-- Opening Marker --
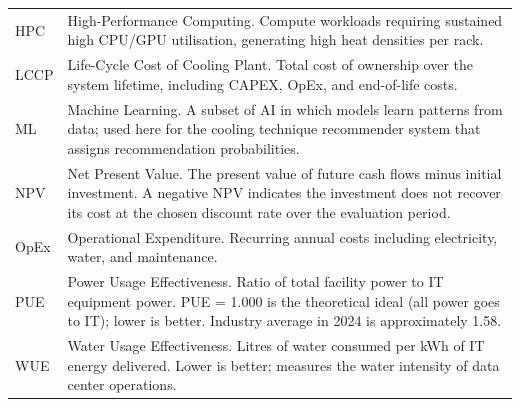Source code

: ﻿\documentclass[12pt,a4paper]{report}
\begin{document}
\begin{longtable}{p{2.8cm}p{11.5cm}}
HPC & High-Performance Computing. Compute workloads requiring sustained high CPU/GPU
  utilisation, generating high heat densities per rack. \\[4pt]

LCCP & Life-Cycle Cost of Cooling Plant. Total cost of ownership over the system
  lifetime, including CAPEX, OpEx, and end-of-life costs. \\[4pt]

ML & Machine Learning. A subset of AI in which models learn patterns from data; used
  here for the cooling technique recommender system that assigns recommendation
  probabilities. \\[4pt]

NPV & Net Present Value. The present value of future cash flows minus initial
  investment. A negative NPV indicates the investment does not recover its cost
  at the chosen discount rate over the evaluation period. \\[4pt]

OpEx & Operational Expenditure. Recurring annual costs including electricity, water,
  and maintenance. \\[4pt]

PUE & Power Usage Effectiveness. Ratio of total facility power to IT equipment power.
  PUE = 1.000 is the theoretical ideal (all power goes to IT); lower is better.
  Industry average in 2024 is approximately 1.58. \\[4pt]

WUE & Water Usage Effectiveness. Litres of water consumed per kWh of IT energy
  delivered. Lower is better; measures the water intensity of data center operations. \\

\end{longtable}


% 
% 
\end{document}
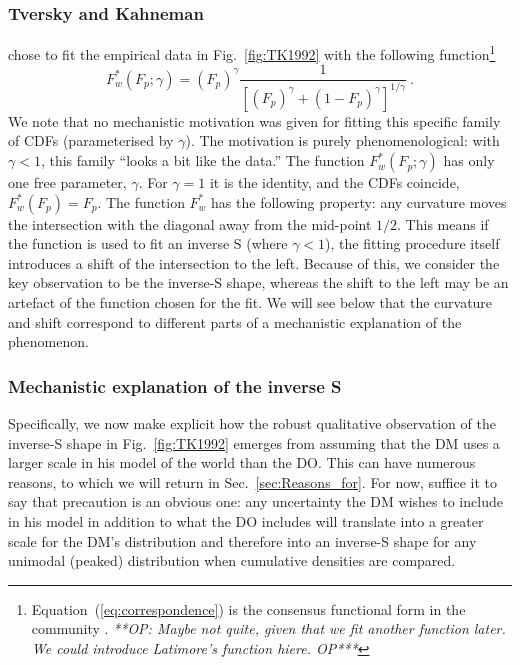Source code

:\documentclass[a4paper, 12pt]{article}
\newcommand{\elabel}[1]{\label{eq:#1}}
\newcommand{\Eref}[1]{Equation~(\ref{eq:#1})}
\newcommand{\fref}[1]{Fig.~\ref{fig:#1}}
\newcommand{\secref}[1]{Sec.~\ref{sec:#1}}
\newcommand{\be}{\begin{equation}}
\newcommand{\ee}{\end{equation}}
\newcommand{\OP}[1]{{\it ***OP: #1 OP***}}
\begin{document}
\subsubsection{Tversky and Kahneman}
\citet{TverskyKahneman1992} chose to fit the empirical data in \fref{TK1992} with the following function\footnote{\Eref{correspondence} is the consensus functional form in the community \cite{Barberis2013}. \OP{Maybe not quite, given that we fit another function later. We could introduce Latimore's function hiere.}}
% 
\be
\elabel{correspondence}
F_w^*\left(F_p; \gamma\right) = \left(F_p\right)^\gamma \frac{1}{\left[\left(F_p\right)^\gamma+\left(1-F_p\right)^\gamma\right]^{1/\gamma}} ~.
\ee
We note that no mechanistic motivation was given for fitting this specific family of CDFs (parameterised by $\gamma$). The motivation is purely phenomenological: with $\gamma<1$, this family ``looks a bit like the data.''
% 
The function $F_w^*\left(F_p; \gamma \right)$ has only one free parameter, $\gamma$. For $\gamma=1$ it is the identity, and the CDFs coincide, $F_w^*\left(F_p\right)=F_p$. The function $F_w^*$ has the following property: any curvature moves the intersection with the diagonal away from the mid-point $1/2$. This means if the function is used to fit an inverse S (where $\gamma<1$), the fitting procedure itself introduces a shift of the intersection to the left. Because of this, we consider the key observation to be the inverse-S shape, whereas the shift to the left may be an artefact of the function chosen for the fit. We will see below that the curvature and shift correspond to different parts of a mechanistic explanation of the phenomenon.

\subsubsection{Mechanistic explanation of the inverse S}
Specifically, we now make explicit how the robust qualitative observation of the inverse-S shape in \fref{TK1992} emerges from assuming that the DM uses a larger scale in his model of the world than the DO. This can have numerous reasons, to which we will return in \secref{Reasons_for}. For now, suffice it to say that precaution is an obvious one: any uncertainty the DM wishes to include in his model in addition to what the DO includes will translate into a greater scale for the DM's distribution and therefore into an inverse-S shape for any unimodal (peaked) distribution when cumulative densities are compared.
\end{document}

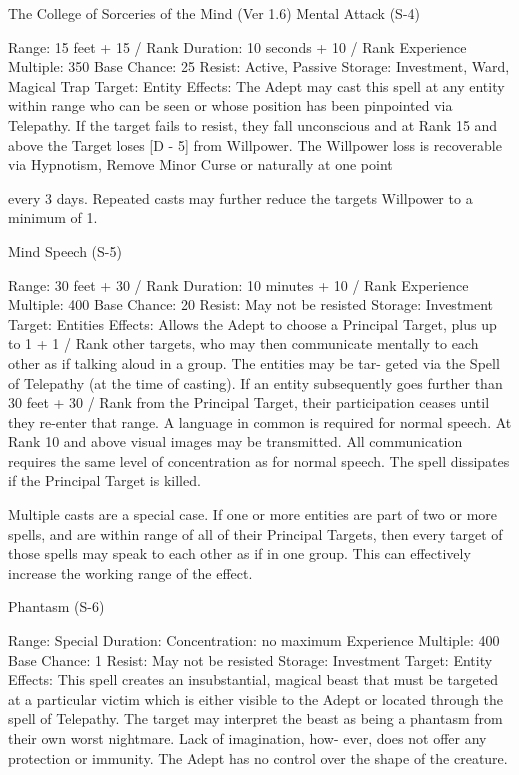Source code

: \begin{Chapter}{The College of Sorceries of the Mind (Ver 1.6)}
Mental Attack (S-4) 

Range: 15 feet + 15 / Rank 
Duration: 10 seconds + 10 / Rank 
Experience Multiple: 350 
Base Chance: 25%
Resist: Active, Passive 
Storage: Investment, Ward, Magical Trap 
Target: Entity 
Effects: The Adept may cast this spell at any entity 
within  range  who  can  be  seen  or  whose  position 
has  been  pinpointed  via  Telepathy.  If  the  target 
fails to resist, they fall unconscious and at Rank 15 
and above the Target loses [D - 5] from Willpower. 
The Willpower  loss is  recoverable  via  Hypnotism, 
Remove  Minor  Curse  or  naturally  at  one  point 

every  3  days.  Repeated  casts  may  further  reduce 
the targets Willpower to a minimum of 1. 

Mind Speech (S-5) 

Range: 30 feet + 30 / Rank 
Duration: 10 minutes + 10 / Rank 
Experience Multiple: 400 
Base Chance: 20%
Resist: May not be resisted 
Storage: Investment 
Target: Entities 
Effects:  Allows  the  Adept  to  choose  a  Principal 
Target,  plus up  to  1  + 1  /  Rank  other  targets,  who 
may then communicate mentally to each other as if 
talking  aloud  in  a  group.  The  entities  may  be  tar-
geted  via  the  Spell  of  Telepathy  (at  the  time  of 
casting). If an entity subsequently goes further than 
30 feet + 30 / Rank from the Principal Target, their 
participation  ceases  until  they  re-enter  that  range. 
A  language  in  common  is  required  for  normal 
speech.  At  Rank  10  and  above  visual  images  may 
be  transmitted.  All  communication  requires  the 
same  level  of  concentration  as  for  normal  speech. 
The spell dissipates if the Principal Target is killed. 

Multiple  casts  are  a  special  case.  If  one  or  more 
entities  are  part  of  two  or  more  spells,  and  are 
within  range  of  all  of  their  Principal  Targets,  then 
every target of those spells may speak to each other 
as if in one group. This can effectively increase the 
working range of the effect. 

Phantasm (S-6) 

Range: Special 
Duration: Concentration: no maximum 
Experience Multiple: 400 
Base Chance: 1%
Resist: May not be resisted 
Storage: Investment 
Target: Entity 
Effects: This spell creates an insubstantial, magical 
beast  that  must  be  targeted  at  a  particular  victim 
which  is  either  visible  to  the  Adept  or  located 
through  the  spell  of  Telepathy.  The  target  may 
interpret  the  beast  as  being  a  phantasm  from  their 
own  worst  nightmare.  Lack  of  imagination,  how-
ever,  does  not  offer  any  protection  or  immunity. 
The  Adept  has  no  control  over  the  shape  of  the 
creature. 


\end{Chapter}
-- Closing Marker --
About this task
Please print all the entries exactly as written, but drop the pictures.

Response to this exercise
Source code

: ﻿\documentclass[12pt,a4paper]{report}
\begin{document}
\begin{longtable}{p{2.8cm}p{11.5cm}}
HPC & High-Performance Computing. Compute workloads requiring sustained high CPU/GPU
  utilisation, generating high heat densities per rack. \\[4pt]

LCCP & Life-Cycle Cost of Cooling Plant. Total cost of ownership over the system
  lifetime, including CAPEX, OpEx, and end-of-life costs. \\[4pt]

ML & Machine Learning. A subset of AI in which models learn patterns from data; used
  here for the cooling technique recommender system that assigns recommendation
  probabilities. \\[4pt]

NPV & Net Present Value. The present value of future cash flows minus initial
  investment. A negative NPV indicates the investment does not recover its cost
  at the chosen discount rate over the evaluation period. \\[4pt]

OpEx & Operational Expenditure. Recurring annual costs including electricity, water,
  and maintenance. \\[4pt]

PUE & Power Usage Effectiveness. Ratio of total facility power to IT equipment power.
  PUE = 1.000 is the theoretical ideal (all power goes to IT); lower is better.
  Industry average in 2024 is approximately 1.58. \\[4pt]

WUE & Water Usage Effectiveness. Litres of water consumed per kWh of IT energy
  delivered. Lower is better; measures the water intensity of data center operations. \\

\end{longtable}


% 
% 
\end{document}
Source code

:\documentclass[a4paper, 12pt]{article}
\newcommand{\elabel}[1]{\label{eq:#1}}
\newcommand{\Eref}[1]{Equation~(\ref{eq:#1})}
\newcommand{\fref}[1]{Fig.~\ref{fig:#1}}
\newcommand{\secref}[1]{Sec.~\ref{sec:#1}}
\newcommand{\be}{\begin{equation}}
\newcommand{\ee}{\end{equation}}
\newcommand{\OP}[1]{{\it ***OP: #1 OP***}}
\begin{document}
\subsubsection{Tversky and Kahneman}
\citet{TverskyKahneman1992} chose to fit the empirical data in \fref{TK1992} with the following function\footnote{\Eref{correspondence} is the consensus functional form in the community \cite{Barberis2013}. \OP{Maybe not quite, given that we fit another function later. We could introduce Latimore's function hiere.}}
% 
\be
\elabel{correspondence}
F_w^*\left(F_p; \gamma\right) = \left(F_p\right)^\gamma \frac{1}{\left[\left(F_p\right)^\gamma+\left(1-F_p\right)^\gamma\right]^{1/\gamma}} ~.
\ee
We note that no mechanistic motivation was given for fitting this specific family of CDFs (parameterised by $\gamma$). The motivation is purely phenomenological: with $\gamma<1$, this family ``looks a bit like the data.''
% 
The function $F_w^*\left(F_p; \gamma \right)$ has only one free parameter, $\gamma$. For $\gamma=1$ it is the identity, and the CDFs coincide, $F_w^*\left(F_p\right)=F_p$. The function $F_w^*$ has the following property: any curvature moves the intersection with the diagonal away from the mid-point $1/2$. This means if the function is used to fit an inverse S (where $\gamma<1$), the fitting procedure itself introduces a shift of the intersection to the left. Because of this, we consider the key observation to be the inverse-S shape, whereas the shift to the left may be an artefact of the function chosen for the fit. We will see below that the curvature and shift correspond to different parts of a mechanistic explanation of the phenomenon.

\subsubsection{Mechanistic explanation of the inverse S}
Specifically, we now make explicit how the robust qualitative observation of the inverse-S shape in \fref{TK1992} emerges from assuming that the DM uses a larger scale in his model of the world than the DO. This can have numerous reasons, to which we will return in \secref{Reasons_for}. For now, suffice it to say that precaution is an obvious one: any uncertainty the DM wishes to include in his model in addition to what the DO includes will translate into a greater scale for the DM's distribution and therefore into an inverse-S shape for any unimodal (peaked) distribution when cumulative densities are compared.
\end{document}

Source code

: \begin{Chapter}{The College of Sorceries of the Mind (Ver 1.6)}
Mental Attack (S-4) 

Range: 15 feet + 15 / Rank 
Duration: 10 seconds + 10 / Rank 
Experience Multiple: 350 
Base Chance: 25%
Resist: Active, Passive 
Storage: Investment, Ward, Magical Trap 
Target: Entity 
Effects: The Adept may cast this spell at any entity 
within  range  who  can  be  seen  or  whose  position 
has  been  pinpointed  via  Telepathy.  If  the  target 
fails to resist, they fall unconscious and at Rank 15 
and above the Target loses [D - 5] from Willpower. 
The Willpower  loss is  recoverable  via  Hypnotism, 
Remove  Minor  Curse  or  naturally  at  one  point 

every  3  days.  Repeated  casts  may  further  reduce 
the targets Willpower to a minimum of 1. 

Mind Speech (S-5) 

Range: 30 feet + 30 / Rank 
Duration: 10 minutes + 10 / Rank 
Experience Multiple: 400 
Base Chance: 20%
Resist: May not be resisted 
Storage: Investment 
Target: Entities 
Effects:  Allows  the  Adept  to  choose  a  Principal 
Target,  plus up  to  1  + 1  /  Rank  other  targets,  who 
may then communicate mentally to each other as if 
talking  aloud  in  a  group.  The  entities  may  be  tar-
geted  via  the  Spell  of  Telepathy  (at  the  time  of 
casting). If an entity subsequently goes further than 
30 feet + 30 / Rank from the Principal Target, their 
participation  ceases  until  they  re-enter  that  range. 
A  language  in  common  is  required  for  normal 
speech.  At  Rank  10  and  above  visual  images  may 
be  transmitted.  All  communication  requires  the 
same  level  of  concentration  as  for  normal  speech. 
The spell dissipates if the Principal Target is killed. 

Multiple  casts  are  a  special  case.  If  one  or  more 
entities  are  part  of  two  or  more  spells,  and  are 
within  range  of  all  of  their  Principal  Targets,  then 
every target of those spells may speak to each other 
as if in one group. This can effectively increase the 
working range of the effect. 

Phantasm (S-6) 

Range: Special 
Duration: Concentration: no maximum 
Experience Multiple: 400 
Base Chance: 1%
Resist: May not be resisted 
Storage: Investment 
Target: Entity 
Effects: This spell creates an insubstantial, magical 
beast  that  must  be  targeted  at  a  particular  victim 
which  is  either  visible  to  the  Adept  or  located 
through  the  spell  of  Telepathy.  The  target  may 
interpret  the  beast  as  being  a  phantasm  from  their 
own  worst  nightmare.  Lack  of  imagination,  how-
ever,  does  not  offer  any  protection  or  immunity. 
The  Adept  has  no  control  over  the  shape  of  the 
creature. 


\end{Chapter}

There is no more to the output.